This Congress will not stand idly by and allow an environment hostile to Jewish students to persist. The House believes that your institution is in violation of Title VI of the Civil Rights Act, and the inability or
unwillingness to rectify this violation through action requires accountability.
Postsecondary education is a unique opportunity for students to learn and have their ideas and beliefs challenged. However, universities receiving hundreds of millions of federal funds annually have denied
students that opportunity and have been hijacked to become venues for the promotion of terrorism, antisemitic harassment and intimidation, unlawful encampments, and in some cases, assaults and riots.

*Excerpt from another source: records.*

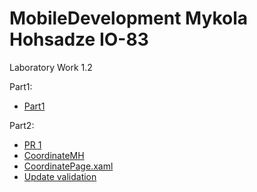 # MobileDevelopment Mykola Hohsadze IO-83

Laboratory Work 1.2

Part1: 
* [Part1](https://github.com/toor1245/MobileDevelopment/blob/master/tests/MobileDevelopment.UnitTesting/Laboratory1.2_Part1/Contents.cs)

Part2: 
* [PR 1](https://github.com/toor1245/MobileDevelopment/pull/1)
* [CoordinateMH](https://github.com/toor1245/MobileDevelopment/blob/master/src/MobileDevelopment/Models/CoordinateMH.cs)
* [CoordinatePage.xaml](https://github.com/toor1245/MobileDevelopment/blob/master/src/MobileDevelopment/Views/CoordinatePage.xaml)
* [Update validation](https://github.com/toor1245/MobileDevelopment/pull/3)


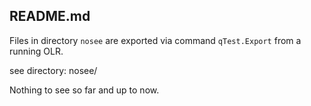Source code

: ## README.md

Files in directory `nosee` are exported via command `qTest.Export` from a running OLR.

see directory: nosee/

Nothing to see so far and up to now.


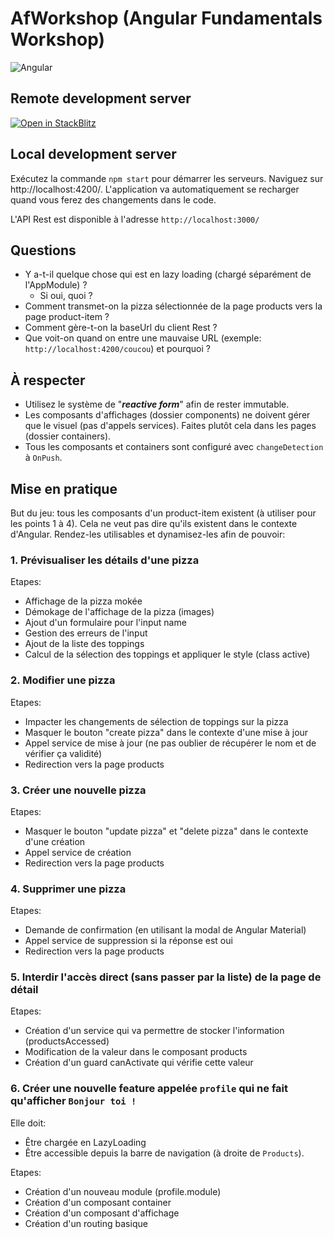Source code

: # AfWorkshop (Angular Fundamentals Workshop)

![Angular](https://upload.wikimedia.org/wikipedia/commons/thumb/c/cf/Angular_full_color_logo.svg/240px-Angular_full_color_logo.svg.png)

## Remote development server

[![Open in StackBlitz](https://developer.stackblitz.com/img/open_in_stackblitz.svg)](https://stackblitz.com/github/gilsdav/af-workshop)

## Local development server

Exécutez la commande `npm start` pour démarrer les serveurs.
Naviguez sur http://localhost:4200/. L'application va automatiquement se recharger quand vous ferez des changements dans le code.

L'API Rest est disponible à l'adresse `http://localhost:3000/`

## Questions

* Y a-t-il quelque chose qui est en lazy loading (chargé séparément de l'AppModule) ?
  * Si oui, quoi ?
* Comment transmet-on la pizza sélectionnée de la page products vers la page product-item ?
* Comment gère-t-on la baseUrl du client Rest ?
* Que voit-on quand on entre une mauvaise URL (exemple: `http://localhost:4200/coucou`) et pourquoi ?

## À respecter

* Utilisez le système de "***reactive form***" afin de rester immutable.
* Les composants d'affichages (dossier components) ne doivent gérer que le visuel (pas d'appels services). Faites plutôt cela dans les pages (dossier containers).
* Tous les composants et containers sont configuré avec `changeDetection` à `OnPush`.

## Mise en pratique

But du jeu: tous les composants d'un product-item existent (à utiliser pour les points 1 à 4). Cela ne veut pas dire qu'ils existent dans le contexte d'Angular.
Rendez-les utilisables et dynamisez-les afin de pouvoir:

### 1. Prévisualiser les détails d'une pizza ###

Etapes:
  * Affichage de la pizza mokée
  * Démokage de l'affichage de la pizza (images)
  * Ajout d'un formulaire pour l'input name
  * Gestion des erreurs de l'input
  * Ajout de la liste des toppings
  * Calcul de la sélection des toppings et appliquer le style (class active)

### 2. Modifier une pizza ###

Etapes:
  * Impacter les changements de sélection de toppings sur la pizza
  * Masquer le bouton "create pizza" dans le contexte d'une mise à jour
  * Appel service de mise à jour (ne pas oublier de récupérer le nom et de vérifier ça validité)
  * Redirection vers la page products

### 3. Créer une nouvelle pizza ###

Etapes:
  * Masquer le bouton "update pizza" et "delete pizza" dans le contexte d'une création
  * Appel service de création
  * Redirection vers la page products

### 4. Supprimer une pizza ###

Etapes:
  * Demande de confirmation (en utilisant la modal de Angular Material)
  * Appel service de suppression si la réponse est oui
  * Redirection vers la page products

### 5. Interdir l'accès direct (sans passer par la liste) de la page de détail ###

Etapes:
  * Création d'un service qui va permettre de stocker l'information (productsAccessed)
  * Modification de la valeur dans le composant products
  * Création d'un guard canActivate qui vérifie cette valeur

### 6. Créer une nouvelle feature appelée `profile` qui ne fait qu'afficher `Bonjour toi !` ###

Elle doit:
  * Être chargée en LazyLoading
  * Être accessible depuis la barre de navigation (à droite de `Products`).

  Etapes:
  * Création d'un nouveau module (profile.module)
  * Création d'un composant container
  * Création d'un composant d'affichage
  * Création d'un routing basique

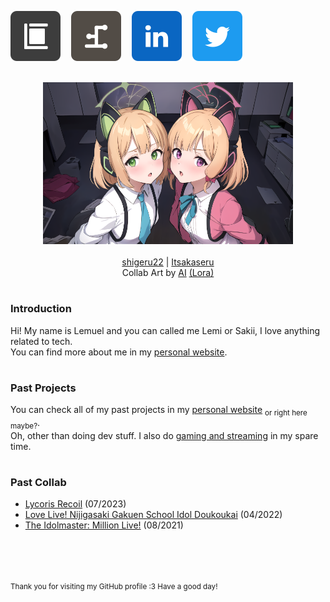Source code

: <pre align="left">
<a title="SkyEncripttion Website" href="https://skyencripttion.com"><img src="images/skyencripttion.svg"></a>  <a title="Personal Website" href="https://itsakaseru.me"><img src="images/itsakaseru.svg"></a>  <a title="LinkedIn" href="https://linkedin.com/in/itsakaseru"><img src="images/linkedin.svg"></a>  <a title="Twitter" href="https://twitter.com/itsakaseru"><img src="images/twitter.svg"></a>  <!--<a title="Profile View Count" href="https://github.com/itsakaseru"><img src="https://api.itsakaseru.me/github/itsakaseru"></a>-->
</pre>

<div align="middle">
	<br/>
	<a href="https://github.com/shigeru22"><img style="height: 27vw;" src="collab/2023/12/Shigeru.png"></a><a href="https://github.com/Itsakaseru"><img style="height: 27vw;" src="collab/2023/12/Itsakaseru.png"></a>
</div>
<br />
<div align="middle">
	<a href="https://github.com/shigeru22">shigeru22</a> |
	<a href="https://github.com/Itsakaseru">Itsakaseru</a>
</div>
<div align="middle">
	Collab Art by <a href="https://civitai.com/models/85909/sudachi">AI</a> <a href="https://civitai.com/models/114960/blue-archive-all-in-one-or-character-lora-62975">(Lora)</a>
</div>

#

### Introduction
Hi! My name is Lemuel and you can called me Lemi or Sakii, I love anything related to tech. <br />
You can find more about me in my [personal website](https://itsakaseru.me/aboutme).

#

### Past Projects
You can check all of my past projects in my [personal website](https://itsakaseru.me/portfolio) <sub>or right here maybe?</sub>. <br />
Oh, other than doing dev stuff. I also do [gaming and streaming](https://www.youtube.com/SkyEncripttion) in my spare time.

#

### Past Collab
- [Lycoris Recoil](https://github.com/Itsakaseru/Itsakaseru/tree/7f1e50ce0fea908268ff9f5e1ed015d595bbb1b9) (07/2023)
- [Love Live! Nijigasaki Gakuen School Idol Doukoukai](https://github.com/Itsakaseru/Itsakaseru/tree/7038aa9ec51491f1041182fbb4d685bd8ad83a26) (04/2022)
- [The Idolmaster: Million Live!](https://github.com/Itsakaseru/Itsakaseru/tree/637eeec564fff0210698e6751e43a15948e3e247) (08/2021)

 <!--- Invisible Space -->

 <!--- Invisible Space -->

<sub>Thank you for visiting my GitHub profile :3 Have a good day!</sub>
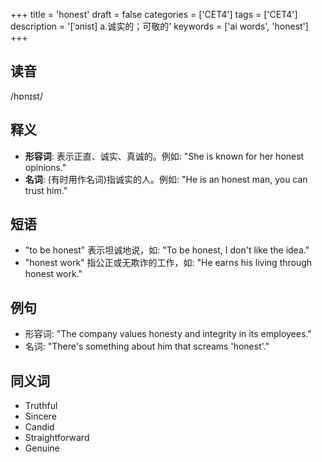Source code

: +++
title = 'honest'
draft = false
categories = ['CET4']
tags = ['CET4']
description = '[ˈɔnist] a.诚实的；可敬的'
keywords = ['ai words', 'honest']
+++

## 读音
/hɒnɪst/

## 释义
- **形容词**: 表示正直、诚实、真诚的。例如: "She is known for her honest opinions."
- **名词**: (有时用作名词)指诚实的人。例如: "He is an honest man, you can trust him."

## 短语
- "to be honest" 表示坦诚地说，如: "To be honest, I don't like the idea."
- "honest work" 指公正或无欺诈的工作，如: "He earns his living through honest work."

## 例句
- 形容词: "The company values honesty and integrity in its employees."
- 名词: "There's something about him that screams 'honest'."

## 同义词
- Truthful
- Sincere
- Candid
- Straightforward
- Genuine
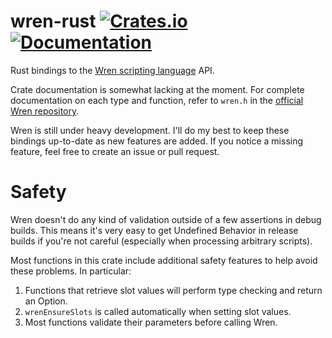# wren-rust [![Crates.io](https://img.shields.io/crates/v/wren.svg)](https://crates.io/crates/wren) [![Documentation](https://docs.rs/wren/badge.svg)](https://docs.rs/wren)
Rust bindings to the [Wren scripting language](http://wren.io) API.

Crate documentation is somewhat lacking at the moment.
For complete documentation on each type and function, refer to `wren.h` in the [official Wren repository](http://github.com/munificent/wren).

Wren is still under heavy development. 
I'll do my best to keep these bindings up-to-date as new features are added.
If you notice a missing feature, feel free to create an issue or pull request.

# Safety
Wren doesn't do any kind of validation outside of a few assertions in debug builds. 
This means it's very easy to get Undefined Behavior in release builds if you're not careful (especially when processing arbitrary scripts).

Most functions in this crate include additional safety features to help avoid these problems. In particular:

1. Functions that retrieve slot values will perform type checking and return an Option.
2. `wrenEnsureSlots` is called automatically when setting slot values.
3. Most functions validate their parameters before calling Wren. 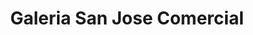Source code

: ---
title: "Galeria San Jose Comercial"
url: /santa-cruz-de-la-sierra/galeria-san-jose-comercial/
shop: Allgemein
---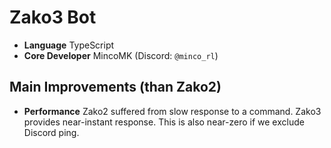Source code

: # Zako3 Bot
- **Language** TypeScript
- **Core Developer** MincoMK (Discord: `@minco_rl`)

## Main Improvements (than Zako2)
- **Performance** Zako2 suffered from slow response to a command. Zako3 provides near-instant response. This is also near-zero if we exclude Discord ping.
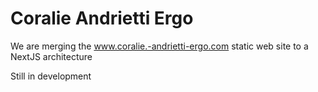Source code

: # Coralie Andrietti Ergo

We are merging the www.coralie.-andrietti-ergo.com static web site to a NextJS architecture

Still in development
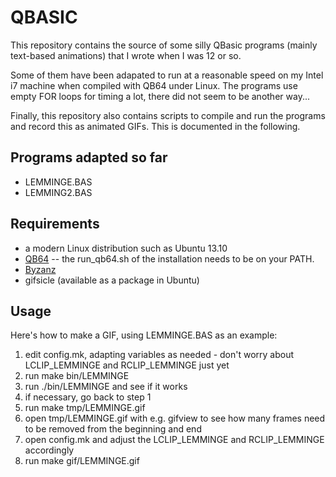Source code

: QBASIC
======

This repository contains the source of some silly QBasic programs (mainly
text-based animations) that I wrote when I was 12 or so.

Some of them have been adapated to run at a reasonable speed on my Intel i7
machine when compiled with QB64 under Linux. The programs use empty FOR loops
for timing a lot, there did not seem to be another way...

Finally, this repository also contains scripts to compile and run the programs
and record this as animated GIFs. This is documented in the following.

Programs adapted so far
-----------------------

* LEMMINGE.BAS
* LEMMING2.BAS

Requirements
------------

* a modern Linux distribution such as Ubuntu 13.10
* [QB64](http://www.qb64.net/) -- the run\_qb64.sh of the installation needs to
  be on your PATH.
* [Byzanz](http://askubuntu.com/a/123515/152895)
* gifsicle (available as a package in Ubuntu)

Usage
-----

Here's how to make a GIF, using LEMMINGE.BAS as an example:

1. edit config.mk, adapting variables as needed - don't worry about
   LCLIP\_LEMMINGE and RCLIP\_LEMMINGE just yet
2. run make bin/LEMMINGE
3. run ./bin/LEMMINGE and see if it works
4. if necessary, go back to step 1
5. run make tmp/LEMMINGE.gif
6. open tmp/LEMMINGE.gif with e.g. gifview to see how many frames need to be
   removed from the beginning and end
7. open config.mk and adjust the LCLIP\_LEMMINGE and RCLIP\_LEMMINGE
   accordingly
8. run make gif/LEMMINGE.gif
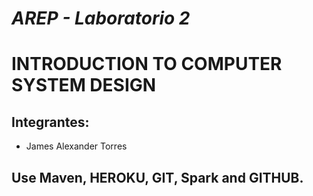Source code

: # *AREP - Laboratorio 2*
# INTRODUCTION TO COMPUTER SYSTEM DESIGN

## Integrantes:

- James Alexander Torres

## Use Maven, HEROKU, GIT, Spark and GITHUB.

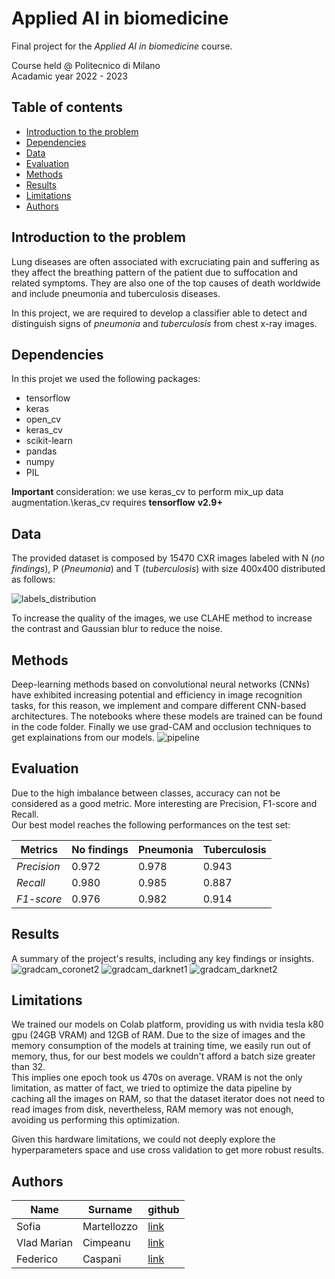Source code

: # Applied AI in biomedicine

Final project for the *Applied AI in biomedicine* course. 

Course held @ Politecnico di Milano\
Acadamic year 2022 - 2023

## Table of contents
- [Introduction to the problem](https://github.com/VladMarianCimpeanu/applied_AI_in_biomedicine/blob/main/README.md#introduction-to-the-problem)
- [Dependencies](https://github.com/VladMarianCimpeanu/applied_AI_in_biomedicine/blob/main/README.md#dependencies)
- [Data](https://github.com/VladMarianCimpeanu/applied_AI_in_biomedicine/blob/main/README.md#data)
- [Evaluation](https://github.com/VladMarianCimpeanu/applied_AI_in_biomedicine/blob/main/README.md#evaluation)
- [Methods](https://github.com/VladMarianCimpeanu/applied_AI_in_biomedicine/blob/main/README.md#methods)
- [Results](https://github.com/VladMarianCimpeanu/applied_AI_in_biomedicine/blob/main/README.md#results)
- [Limitations](https://github.com/VladMarianCimpeanu/applied_AI_in_biomedicine/blob/main/README.md#limitations)
- [Authors](https://github.com/VladMarianCimpeanu/applied_AI_in_biomedicine/blob/main/README.md#)

## Introduction to the problem
Lung diseases are often associated with excruciating pain and suffering as they affect the breathing pattern of the
patient due to suffocation and related symptoms. They are also one of the top causes of death worldwide and include
pneumonia and tuberculosis diseases.

In this project, we are required to develop a classifier able to detect and distinguish signs of *pneumonia* and *tuberculosis* from chest x-ray images.

## Dependencies
In this projet we used the following packages:
- tensorflow
- keras
- open_cv
- keras_cv
- scikit-learn
- pandas
- numpy
- PIL

**Important** consideration: we use keras_cv to perform mix_up data augmentation.\keras_cv requires **tensorflow** **v2.9+** 

## Data
The provided dataset is composed by 15470 CXR images labeled with N (*no findings*), P (*Pneumonia*) and T (*tuberculosis*) with size 400x400 distributed as follows:

![labels_distribution](https://user-images.githubusercontent.com/62434812/215167762-b759f4f9-e6b7-44c2-952f-36629ee61c65.png)


To increase the quality of the images, we use CLAHE method to increase the contrast and Gaussian blur to reduce the noise. 
## Methods
Deep-learning methods
based on convolutional neural networks (CNNs) have exhibited increasing potential and efficiency in image recognition tasks, for this reason, we implement and compare different CNN-based architectures. The notebooks where these models are trained can be found in the code folder. Finally we use grad-CAM and occlusion techniques to get explainations from our models.
![pipeline](https://user-images.githubusercontent.com/62434812/215168386-15b95452-5c0b-410f-be82-e6f5c16091be.png)


## Evaluation
Due to the high imbalance between classes, accuracy can not be considered as a good metric. More interesting are Precision, F1-score and Recall.\
Our best model reaches the following performances on the test set:

| Metrics | No findings | Pneumonia | Tuberculosis|  
|------|---------|--------|--------|
|*Precision*|0.972| 0.978| 0.943|
|*Recall*|0.980|0.985| 0.887|
|*F1-score*|0.976|0.982| 0.914|

## Results
A summary of the project's results, including any key findings or insights.
![gradcam_coronet2](https://user-images.githubusercontent.com/62434812/215168509-e5463299-96cc-40a0-9789-48f24eb34c25.png)
![gradcam_darknet1](https://user-images.githubusercontent.com/62434812/215168513-ce52bd4b-4ffa-4c60-844d-ff0cf489463d.png)
![gradcam_darknet2](https://user-images.githubusercontent.com/62434812/215168518-baf2eed1-60d6-4d62-910c-f0c2eaf67606.png)

## Limitations
We trained our models on Colab platform, providing us with nvidia tesla k80 gpu (24GB VRAM) and 12GB of RAM. Due to the size of images and the memory consumption of the models at training time, we easily run out of memory, thus, for our best models we couldn't afford a batch size greater than 32.\
This implies one epoch took us 470s on average. VRAM is not the only limitation, as matter of fact, we tried to optimize the data pipeline by caching all the images on RAM, so that the dataset iterator does not need to read images from disk, nevertheless, RAM memory was not enough, avoiding us performing this optimization.

Given this hardware limitations, we could not deeply explore the hyperparameters space and use cross validation to get more robust results.
## Authors
| Name | Surname | github | 
|------|---------|--------|
| Sofia | Martellozzo | [link](https://github.com/sofiamartellozzo)|
| Vlad Marian | Cimpeanu | [link](https://github.com/VladMarianCimpeanu)|
| Federico | Caspani | [link](https://github.com/FedericoCaspani)|
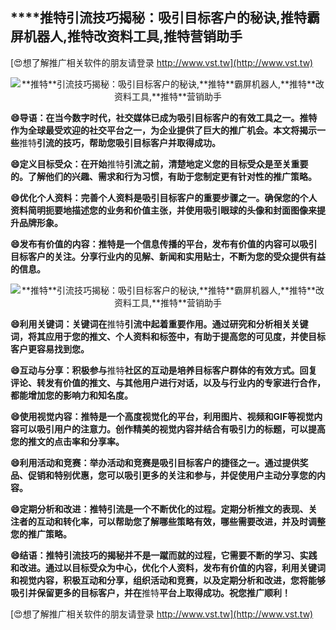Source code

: ## ****推特**引流技巧揭秘：吸引目标客户的秘诀,**推特**霸屏机器人,**推特**改资料工具,**推特**营销助手**

[😍想了解推广相关软件的朋友请登录 http://www.vst.tw](http://www.vst.tw)

 <center><img src="https://vst.tw/MP4/tuiguang/png/2.png" alt="**推特**引流技巧揭秘：吸引目标客户的秘诀,**推特**霸屏机器人,**推特**改资料工具,**推特**营销助手"></center>

**😄导语：在当今数字时代，社交媒体已成为吸引目标客户的有效工具之一。**推特**作为全球最受欢迎的社交平台之一，为企业提供了巨大的推广机会。本文将揭示一些**推特**引流的技巧，帮助您吸引目标客户并取得成功。**

**😄定义目标受众：在开始**推特**引流之前，清楚地定义您的目标受众是至关重要的。了解他们的兴趣、需求和行为习惯，有助于您制定更有针对性的推广策略。**

**😄优化个人资料：完善个人资料是吸引目标客户的重要步骤之一。确保您的个人资料简明扼要地描述您的业务和价值主张，并使用吸引眼球的头像和封面图像来提升品牌形象。**

**😄发布有价值的内容：**推特**是一个信息传播的平台，发布有价值的内容可以吸引目标客户的关注。分享行业内的见解、新闻和实用贴士，不断为您的受众提供有益的信息。**

 <center><img src="https://vst.tw/MP4/tuiguang/png/3.png" alt="**推特**引流技巧揭秘：吸引目标客户的秘诀,**推特**霸屏机器人,**推特**改资料工具,**推特**营销助手"></center>

**😄利用关键词：关键词在**推特**引流中起着重要作用。通过研究和分析相关关键词，将其应用于您的推文、个人资料和标签中，有助于提高您的可见度，并使目标客户更容易找到您。**

**😄互动与分享：积极参与**推特**社区的互动是培养目标客户群体的有效方式。回复评论、转发有价值的推文、与其他用户进行对话，以及与行业内的专家进行合作，都能增加您的影响力和知名度。**

**😄使用视觉内容：**推特**是一个高度视觉化的平台，利用图片、视频和GIF等视觉内容可以吸引用户的注意力。创作精美的视觉内容并结合有吸引力的标题，可以提高您的推文的点击率和分享率。**

**😄利用活动和竞赛：举办活动和竞赛是吸引目标客户的捷径之一。通过提供奖品、促销和特别优惠，您可以吸引更多的关注和参与，并促使用户主动分享您的内容。**

**😄定期分析和改进：**推特**引流是一个不断优化的过程。定期分析推文的表现、关注者的互动和转化率，可以帮助您了解哪些策略有效，哪些需要改进，并及时调整您的推广策略。**

**😄结语：**推特**引流技巧的揭秘并不是一蹴而就的过程，它需要不断的学习、实践和改进。通过以目标受众为中心，优化个人资料，发布有价值的内容，利用关键词和视觉内容，积极互动和分享，组织活动和竞赛，以及定期分析和改进，您将能够吸引并保留更多的目标客户，并在**推特**平台上取得成功。祝您推广顺利！**

[😍想了解推广相关软件的朋友请登录 http://www.vst.tw](http://www.vst.tw)



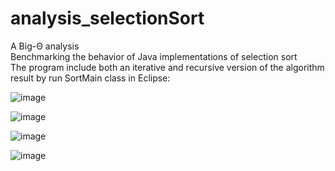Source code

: # analysis_selectionSort
A Big-Θ analysis  
Benchmarking the behavior of Java implementations of selection sort  
The program include both an iterative and recursive version of the algorithm  
result by run SortMain class in Eclipse:

![image](https://user-images.githubusercontent.com/44309297/51810124-ff38b280-2273-11e9-8d30-6294a697d30d.png)

![image](https://user-images.githubusercontent.com/44309297/51810135-15df0980-2274-11e9-9887-53d3553c5fa4.png)

![image](https://user-images.githubusercontent.com/44309297/51810146-268f7f80-2274-11e9-9983-816cd1bdec70.png)

![image](https://user-images.githubusercontent.com/44309297/51810182-4fb01000-2274-11e9-895c-2d544240f280.png)
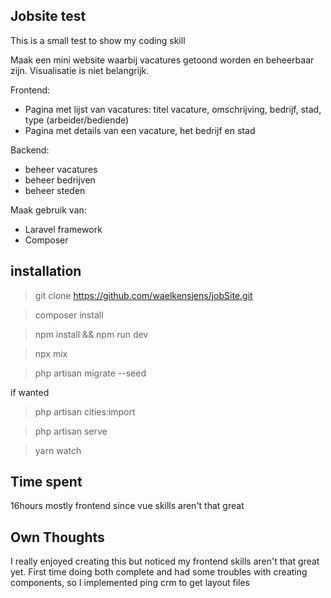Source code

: ## Jobsite test

This is a small test to show my coding skill

Maak een mini website waarbij vacatures getoond worden en beheerbaar zijn.
Visualisatie is niet belangrijk.

Frontend:
- Pagina met lijst van vacatures: titel vacature, omschrijving, bedrijf, stad, type (arbeider/bediende)
- Pagina met details van een vacature, het bedrijf en stad

Backend:
- beheer vacatures
- beheer bedrijven
- beheer steden

Maak gebruik van:
- Laravel framework
- Composer


## installation


> git clone https://github.com/waelkensjens/jobSite.git

> composer install

> npm install && npm run dev 

> npx mix 

> php artisan migrate --seed 

if wanted 

> php artisan cities:import 

> php artisan serve 

> yarn watch 


## Time spent

16hours mostly frontend since vue skills aren't that great

## Own Thoughts

I really enjoyed creating this but noticed my frontend skills aren't that
great yet. First time doing both complete and had some troubles with
creating components, so I implemented ping crm to get layout files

The House of Representatives will not countenance the use of federal funds to indoctrinate students into hateful, antisemitic, anti-American supporters of terrorism. Investigations into campus antisemitism by the Committee on Education and the Workforce and the Committee on Ways and Means have been expanded into a Congress-wide probe across all relevant jurisdictions to address this national crisis. The undersigned Committees will conduct oversight into the use of federal funds at MIT and its learning environment under authorities granted to each Committee.
• The Committee on Education and the Workforce has been investigating your institution since December 7, 2023. The Committee has broad jurisdiction over postsecondary education, including its compliance with Title VI of the Civil Rights Act, campus safety concerns over disruptions to the learning environment, and the awarding of federal student aid under the Higher Education Act.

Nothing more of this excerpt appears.